No arranque do ano letivo, as despesas com propinas, alojamento e alimentação pesam na conta dos agregados familiares, a que se juntam ainda gastos de saúde e transportes. Para que os jovens não sejam privados da oportunidade de ingressar no ensino superior, entidades como as Misericórdias, fundações, autarquias e Direção-Geral do Ensino Superior atribuem bolsas de estudo e disponibilizam quartos em residências universitárias. O apoio aos jovens universitários insere-se num dos objetivos de Desenvolvimento Sustentável, definidos pela Organização das Nações Unidas para 2030, e a transformação desta visão em realidade só é possível com a colaboração de todos os agentes da sociedade.
Encontrar um espaço para viver a preços acessíveis, em particular nas grandes cidades, pode ser uma verdadeira odisseia para os jovens estudantes que saem de casa pela primeira vez.

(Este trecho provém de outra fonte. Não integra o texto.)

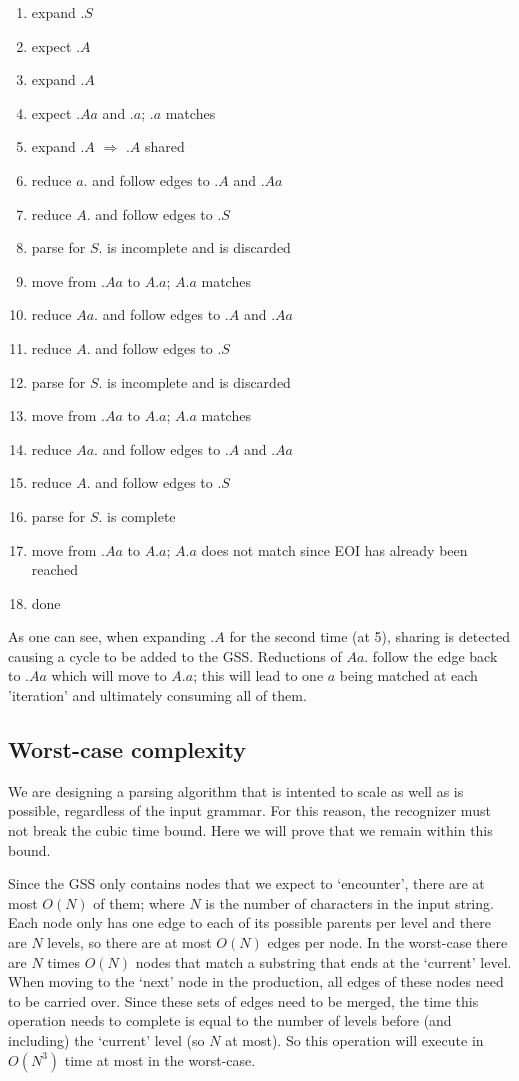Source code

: \documentclass[a4paper,10pt]{article}
\begin{document}
\begin{enumerate}
 \setlength{\itemsep}{0pt}
 \setlength{\parskip}{0pt}
 \setlength{\parsep}{0pt}
 
 \item expand $.S$
 \item expect $.A$
 \item expand $.A$
 \item expect $.Aa$ and $.a$; $.a$ matches
 \item expand $.A$ $\Rightarrow$ $.A$ shared
 \item reduce $a.$ and follow edges to $.A$ and $.Aa$
 \item reduce $A.$ and follow edges to $.S$
 \item parse for $S.$ is incomplete and is discarded
 \item move from $.Aa$ to $A.a$; $A.a$ matches
 \item reduce $Aa.$ and follow edges to $.A$ and $.Aa$
 \item reduce $A.$ and follow edges to $.S$
 \item parse for $S.$ is incomplete and is discarded
 \item move from $.Aa$ to $A.a$; $A.a$ matches
 \item reduce $Aa.$ and follow edges to $.A$ and $.Aa$
 \item reduce $A.$ and follow edges to $.S$
 \item parse for $S.$ is complete
 \item move from $.Aa$ to $A.a$; $A.a$ does not match since EOI has already been reached
 \item done
\end{enumerate}
As one can see, when expanding $.A$ for the second time (at 5), sharing is detected causing a cycle to be added to the GSS. Reductions of $Aa.$ follow the edge back to $.Aa$ which will move to $A.a$; this will lead to one $a$ being matched at each 'iteration' and ultimately consuming all of them.

\subsection{Worst-case complexity}

We are designing a parsing algorithm that is intented to scale as well as is possible, regardless of the input grammar. For this reason, the recognizer must not break the cubic time bound. Here we will prove that we remain within this bound.

Since the GSS only contains nodes that we expect to `encounter', there are at most $O(N)$ of them; where $N$ is the number of characters in the input string. Each node only has one edge to each of its possible parents per level and there are $N$ levels, so there are at most $O(N)$ edges per node. In the worst-case there are $N$ times $O(N)$ nodes that match a substring that ends at the `current' level. When moving to the `next' node in the production, all edges of these nodes need to be carried over. Since these sets of edges need to be merged, the time this operation needs to complete is equal to the number of levels before (and including) the `current' level (so $N$ at most). So this operation will execute in $O(N^3)$ time at most in the worst-case.
\end{document}
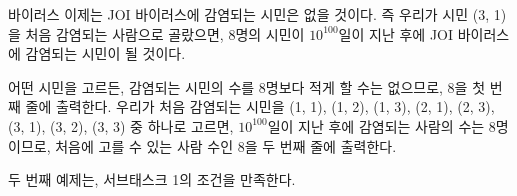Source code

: \begin{problem}{바이러스}
	이제는 JOI 바이러스에 감염되는 시민은 없을 것이다. 즉 우리가 시민 (3, 1)을 처음 감염되는 사람으로 골랐으면, 8명의 시민이 $10^{100}$일이 지난 후에 JOI 바이러스에 감염되는 시민이 될 것이다.
	
	어떤 시민을 고르든, 감염되는 시민의 수를 8명보다 적게 할 수는 없으므로, 8을 첫 번째 줄에 출력한다. 우리가 처음 감염되는 시민을 (1, 1), (1, 2), (1, 3), (2, 1), (2, 3), (3, 1), (3, 2), (3, 3) 중 하나로 고르면, $10^{100}$일이 지난 후에 감염되는 사람의 수는 8명이므로, 처음에 고를 수 있는 사람 수인 8을 두 번째 줄에 출력한다.
	
	두 번째 예제는, 서브태스크 1의 조건을 만족한다.
	
\end{problem}

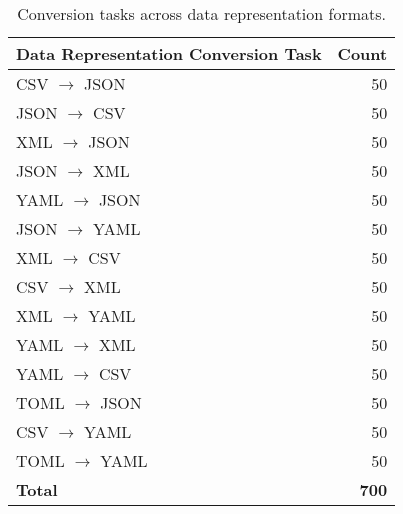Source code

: \begin{table}[h]
\centering
\small
\begin{tabular}{l r}
\toprule
\textbf{Data Representation Conversion Task} & \textbf{Count} \\
\midrule
CSV $\rightarrow$ JSON       & 50 \\
JSON $\rightarrow$ CSV       & 50 \\
XML $\rightarrow$ JSON       & 50 \\
JSON $\rightarrow$ XML       & 50 \\
YAML $\rightarrow$ JSON      & 50 \\
JSON $\rightarrow$ YAML      & 50 \\
XML $\rightarrow$ CSV        & 50 \\
CSV $\rightarrow$ XML        & 50 \\
XML $\rightarrow$ YAML       & 50 \\
YAML $\rightarrow$ XML       & 50 \\
YAML $\rightarrow$ CSV       & 50 \\
TOML $\rightarrow$ JSON      & 50 \\
CSV $\rightarrow$ YAML       & 50 \\
TOML $\rightarrow$ YAML      & 50 \\
\midrule
\textbf{Total}               & \textbf{700} \\
\bottomrule
\end{tabular}
\caption{Conversion tasks across data representation formats.}
\end{table}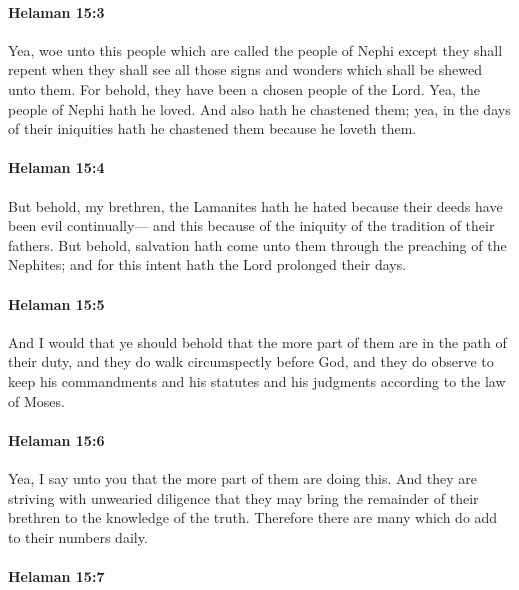 		\paragraph{Helaman 15:3} %
			\label{HELAMAN-15-3}

			Yea, woe unto this people which are called the people of Nephi
			except they shall repent when they shall see all those signs and wonders
			which shall be shewed unto them.
			For behold, they have been a chosen people of the Lord.
			Yea, the people of Nephi hath he loved.
			And also hath he chastened them;
			yea, in the days of their iniquities hath he chastened them because he loveth them.

		\paragraph{Helaman 15:4} %
			\label{HELAMAN-15-4}

			But behold, my brethren, the Lamanites hath he hated
			because their deeds have been evil continually---
			and this because of the iniquity of the tradition of their fathers.
			But behold, salvation hath come unto them through the preaching of the Nephites;
			and for this intent hath the Lord prolonged their days.

		\paragraph{Helaman 15:5} %
			\label{HELAMAN-15-5}

			And I would that ye should behold
			that the more part of them are in the path of their duty,
			and they do walk circumspectly before God,
			and they do observe to keep his commandments
			and his statutes and his judgments
			according to the law of Moses.

		\paragraph{Helaman 15:6} %
			\label{HELAMAN-15-6}

			Yea, I say unto you that the more part of them are doing this.
			And they are striving with unwearied diligence
			that they may bring the remainder of their brethren to the knowledge of the truth.
			Therefore there are many which do add to their numbers daily.

		\paragraph{Helaman 15:7} %
			\label{HELAMAN-15-7}

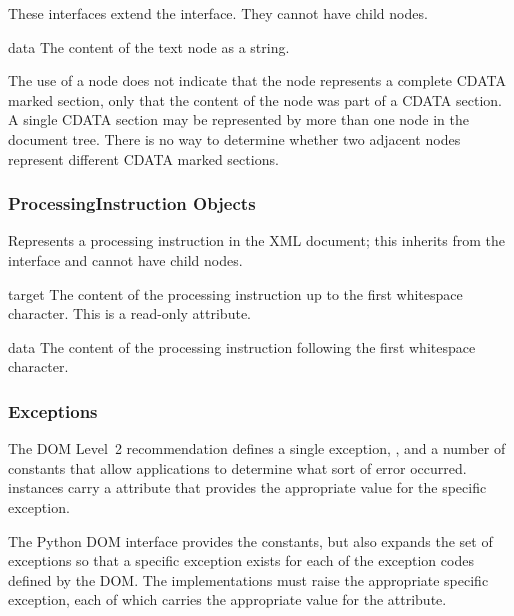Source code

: These interfaces extend the  interface.  They cannot have
child nodes.

\begin{memberdesc}[Text]{data}
The content of the text node as a string.
\end{memberdesc}

\begin{notice}
  The use of a  node does not indicate that the
  node represents a complete CDATA marked section, only that the
  content of the node was part of a CDATA section.  A single CDATA
  section may be represented by more than one node in the document
  tree.  There is no way to determine whether two adjacent
   nodes represent different CDATA marked
  sections.
\end{notice}


\subsubsection{ProcessingInstruction Objects \label{dom-pi-objects}}

Represents a processing instruction in the XML document; this inherits
from the  interface and cannot have child nodes.

\begin{memberdesc}[ProcessingInstruction]{target}
The content of the processing instruction up to the first whitespace
character.  This is a read-only attribute.
\end{memberdesc}

\begin{memberdesc}[ProcessingInstruction]{data}
The content of the processing instruction following the first
whitespace character.
\end{memberdesc}


\subsubsection{Exceptions \label{dom-exceptions}}


The DOM Level~2 recommendation defines a single exception,
, and a number of constants that allow
applications to determine what sort of error occurred.
 instances carry a  attribute
that provides the appropriate value for the specific exception.

The Python DOM interface provides the constants, but also expands the
set of exceptions so that a specific exception exists for each of the
exception codes defined by the DOM.  The implementations must raise
the appropriate specific exception, each of which carries the
appropriate value for the  attribute.

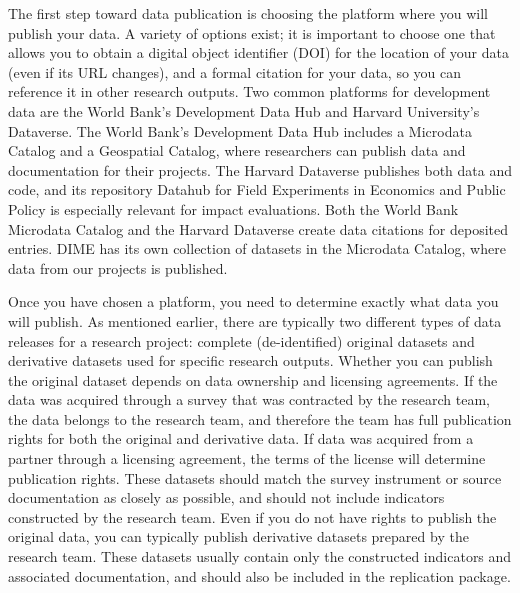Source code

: The first step toward data publication is choosing the platform where you will publish your data.
A variety of options exist;
it is important to choose one that allows you to obtain a digital object identifier (DOI)
for the location of your data (even if its URL changes),
and a formal citation for your data, so you can reference it in other research outputs.
Two common platforms for development data are the World Bank's Development Data Hub
and Harvard University's Dataverse.
The World Bank's Development Data Hub
includes a Microdata Catalog
and a Geospatial Catalog,
where researchers can publish data and documentation for their projects.
The Harvard Dataverse publishes both data and code, 
and its repository
Datahub for Field Experiments in Economics and Public Policy
is especially relevant for impact evaluations.
Both the World Bank Microdata Catalog and the Harvard Dataverse
create data citations for deposited entries.
DIME has its own collection of datasets in the Microdata Catalog,
where data from our projects is published.

Once you have chosen a platform, you need to determine exactly what data you will publish.
As mentioned earlier, there are typically two different types of data releases for a research project:
complete (de-identified) original datasets and derivative datasets used for specific research outputs.
Whether you can publish the original dataset depends on data ownership and licensing agreements.
If the data was acquired through a survey that was contracted by the research team,
the data belongs to the research team,
and therefore the team has full publication rights for both the original and derivative data.
If data was acquired from a partner through a licensing agreement,
the terms of the license will determine publication rights.
These datasets should match the survey instrument or source documentation as closely as possible,
and should not include indicators constructed by the research team.
Even if you do not have rights to publish the original data,
you can typically publish derivative datasets prepared by the research team.
These datasets usually contain only the constructed indicators and associated documentation,
and should also be included in the replication package.

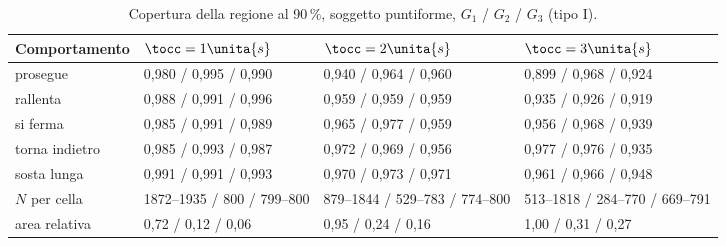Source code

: \begin{table}[H]\centering\footnotesize
\caption{Copertura della regione al 90\,\%, soggetto puntiforme, $G_1$ / $G_2$ / $G_3$ (tipo I). }\label{tab:val-copertura}
\begin{tabular}{@{}llll@{}}
\toprule
Comportamento & $\tocc=1\unita{s}$ & $\tocc=2\unita{s}$ & $\tocc=3\unita{s}$\\
\midrule
prosegue & 0,980 / 0,995 / 0,990 & 0,940 / 0,964 / 0,960 & 0,899 / 0,968 / 0,924\\
rallenta & 0,988 / 0,991 / 0,996 & 0,959 / 0,959 / 0,959 & 0,935 / 0,926 / 0,919\\
si ferma & 0,985 / 0,991 / 0,989 & 0,965 / 0,977 / 0,959 & 0,956 / 0,968 / 0,939\\
torna indietro & 0,985 / 0,993 / 0,987 & 0,972 / 0,969 / 0,956 & 0,977 / 0,976 / 0,935\\
sosta lunga & 0,991 / 0,991 / 0,993 & 0,970 / 0,973 / 0,971 & 0,961 / 0,966 / 0,948\\
\midrule
$N$ per cella & 1872–1935 / 800 / 799–800 & 879–1844 / 529–783 / 774–800 & 513–1818 / 284–770 / 669–791\\
area relativa & 0,72 / 0,12 / 0,06 & 0,95 / 0,24 / 0,16 & 1,00 / 0,31 / 0,27\\
\bottomrule
\end{tabular}
\end{table}

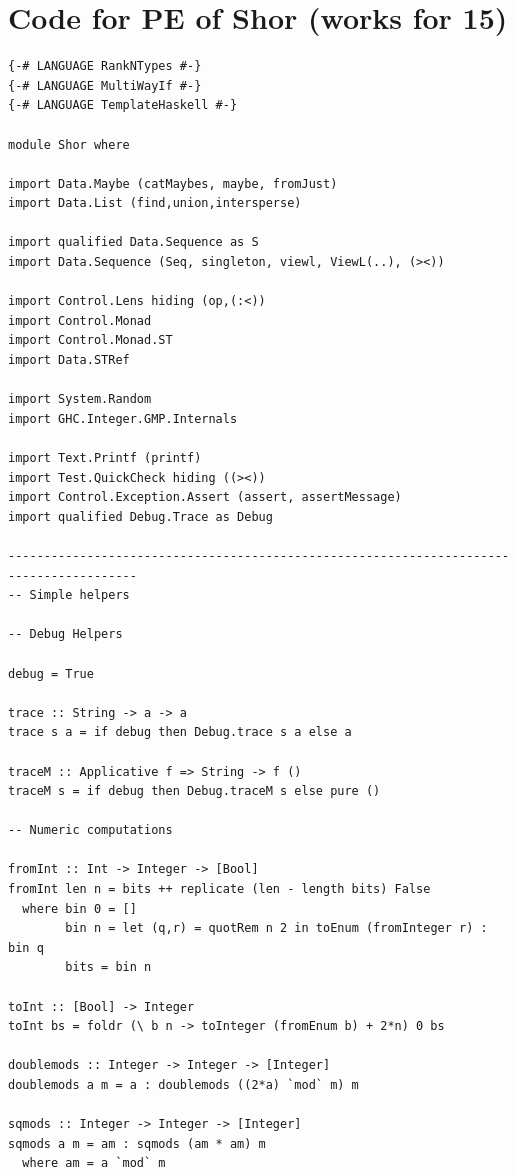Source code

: \documentclass{article}
\begin{document}

\appendix

\section{Code for PE of Shor (works for 15)}

\begin{verbatim}
{-# LANGUAGE RankNTypes #-}
{-# LANGUAGE MultiWayIf #-}
{-# LANGUAGE TemplateHaskell #-}

module Shor where

import Data.Maybe (catMaybes, maybe, fromJust)
import Data.List (find,union,intersperse)

import qualified Data.Sequence as S
import Data.Sequence (Seq, singleton, viewl, ViewL(..), (><))

import Control.Lens hiding (op,(:<))
import Control.Monad 
import Control.Monad.ST
import Data.STRef

import System.Random
import GHC.Integer.GMP.Internals
  
import Text.Printf (printf)
import Test.QuickCheck hiding ((><))
import Control.Exception.Assert (assert, assertMessage)
import qualified Debug.Trace as Debug

----------------------------------------------------------------------------------------
-- Simple helpers

-- Debug Helpers

debug = True

trace :: String -> a -> a
trace s a = if debug then Debug.trace s a else a

traceM :: Applicative f => String -> f ()
traceM s = if debug then Debug.traceM s else pure ()

-- Numeric computations

fromInt :: Int -> Integer -> [Bool]
fromInt len n = bits ++ replicate (len - length bits) False 
  where bin 0 = []
        bin n = let (q,r) = quotRem n 2 in toEnum (fromInteger r) : bin q
        bits = bin n

toInt :: [Bool] -> Integer
toInt bs = foldr (\ b n -> toInteger (fromEnum b) + 2*n) 0 bs

doublemods :: Integer -> Integer -> [Integer]
doublemods a m = a : doublemods ((2*a) `mod` m) m

sqmods :: Integer -> Integer -> [Integer]
sqmods a m = am : sqmods (am * am) m
  where am = a `mod` m


\end{verbatim}
\end{document}
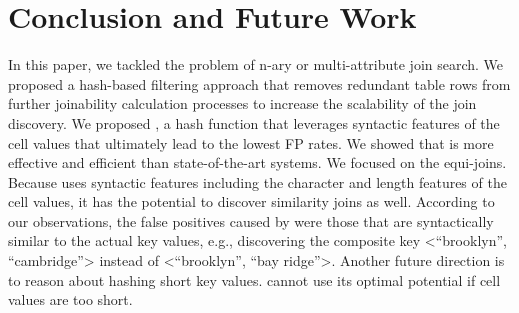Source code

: \section{Conclusion and Future Work} \label{sec:conclusion}
In this paper, we tackled the problem of n-ary or multi-attribute join search. We proposed a hash-based filtering approach \system that removes redundant table rows from further joinability calculation processes to increase the scalability of the join discovery. We proposed \hash, a hash function that leverages syntactic features of the cell values that ultimately lead to the lowest FP rates. We showed that \system is more effective and efficient than state-of-the-art systems.
We focused on the equi-joins. Because \hash uses syntactic features including the character and length features of the cell values, it has the potential to discover similarity joins as well. According to our observations, the false positives caused by \hash were those that are syntactically similar to the actual key values, e.g., discovering the composite key <``brooklyn'', ``cambridge''> instead of <``brooklyn'', ``bay ridge''>. 
Another future direction is to reason about hashing short key values. \hash cannot use its optimal potential if cell values are too short.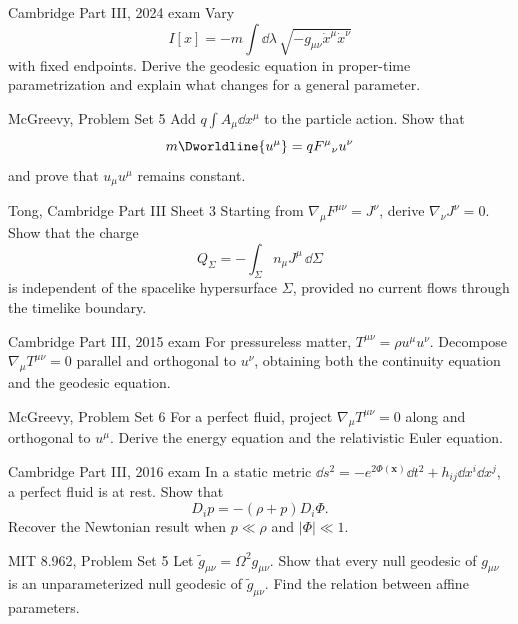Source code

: \begin{exercises}

\begin{exercise}{Cambridge Part III, 2024 exam}
Vary
\[
I[x]=-m\int\dd\lambda\,
\sqrt{-g_{\mu\nu}\dot x^\mu\dot x^\nu}
\]
with fixed endpoints.  Derive the geodesic equation in proper-time
parametrization and explain what changes for a general parameter.
\end{exercise}

\begin{exercise}{McGreevy, Problem Set 5}
Add \(q\int A_\mu\dd x^\mu\) to the particle action.  Show that
\[
m\Dworldline{u^\mu}=qF^\mu{}_\nu u^\nu
\]
and prove that \(u_\mu u^\mu\) remains constant.
\end{exercise}

\begin{exercise}{Tong, Cambridge Part III Sheet 3}
Starting from \(\nabla_\mu F^{\mu\nu}=J^\nu\), derive
\(\nabla_\nu J^\nu=0\).  Show that the charge
\[
Q_\Sigma=-\int_\Sigma n_\mu J^\mu\,\dd\Sigma
\]
is independent of the spacelike hypersurface \(\Sigma\), provided no current
flows through the timelike boundary.
\end{exercise}

\begin{exercise}{Cambridge Part III, 2015 exam}
For pressureless matter,
\(T^{\mu\nu}=\rho u^\mu u^\nu\).  Decompose
\(\nabla_\mu T^{\mu\nu}=0\) parallel and orthogonal to \(u^\nu\), obtaining
both the continuity equation and the geodesic equation.
\end{exercise}

\begin{exercise}{McGreevy, Problem Set 6}
For a perfect fluid, project \(\nabla_\mu T^{\mu\nu}=0\) along and orthogonal
to \(u^\mu\).  Derive the energy equation and the relativistic Euler equation.
\end{exercise}

\begin{exercise}{Cambridge Part III, 2016 exam}
In a static metric
\(\dd s^2=-e^{2\Phi(\bm x)}\dd t^2+h_{ij}\dd x^i\dd x^j\), a perfect fluid is
at rest.  Show that
\[
D_i p=-(\rho+p)D_i\Phi.
\]
Recover the Newtonian result when \(p\ll\rho\) and \(|\Phi|\ll1\).
\end{exercise}

\begin{exercise}{MIT 8.962, Problem Set 5}
Let \(\widetilde g_{\mu\nu}=\Omega^2g_{\mu\nu}\).  Show that every null
geodesic of \(g_{\mu\nu}\) is an unparameterized null geodesic of
\(\widetilde g_{\mu\nu}\).  Find the relation between affine parameters.
\end{exercise}


\end{exercises}
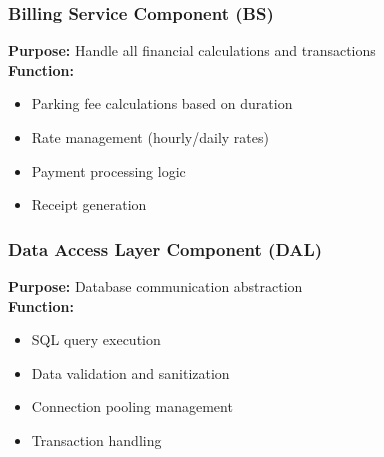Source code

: \subsubsection{Billing Service Component (BS)}
    \textbf{Purpose:} Handle all financial calculations and transactions\\
    \textbf{Function:}

    \begin{itemize}
        \item Parking fee calculations based on duration
        \item Rate management (hourly/daily rates)
        \item Payment processing logic
        \item Receipt generation
    \end{itemize}
\subsubsection{Data Access Layer Component (DAL)}
    \textbf{Purpose:} Database communication abstraction\\
    \textbf{Function:}
    \begin{itemize}
        \item SQL query execution
        \item Data validation and sanitization
        \item Connection pooling management
        \item Transaction handling
    \end{itemize}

O problema foi identificado pelo governo, que este ano colocou 600 novas camas no mercado regulado, mas ainda está longe de ser resolvido. A oferta das Misericórdias vem atenuar a escassez de camas.
Carolina, Ana e Inês chegaram a Lisboa de malas feitas, no início de setembro, para se matricularem na faculdade onde vão estudar nos próximos anos. O número 31 da Rua Carvalho de Araújo vai ser a sua casa durante esse período. Ainda não conhecem todos os companheiros que vão dormir sob o mesmo teto, mas mostram-se satisfeitas com as instalações da Residência Universitária Comendador José Gonçalves Pereira, da Santa Casa da Misericórdia de Pernes.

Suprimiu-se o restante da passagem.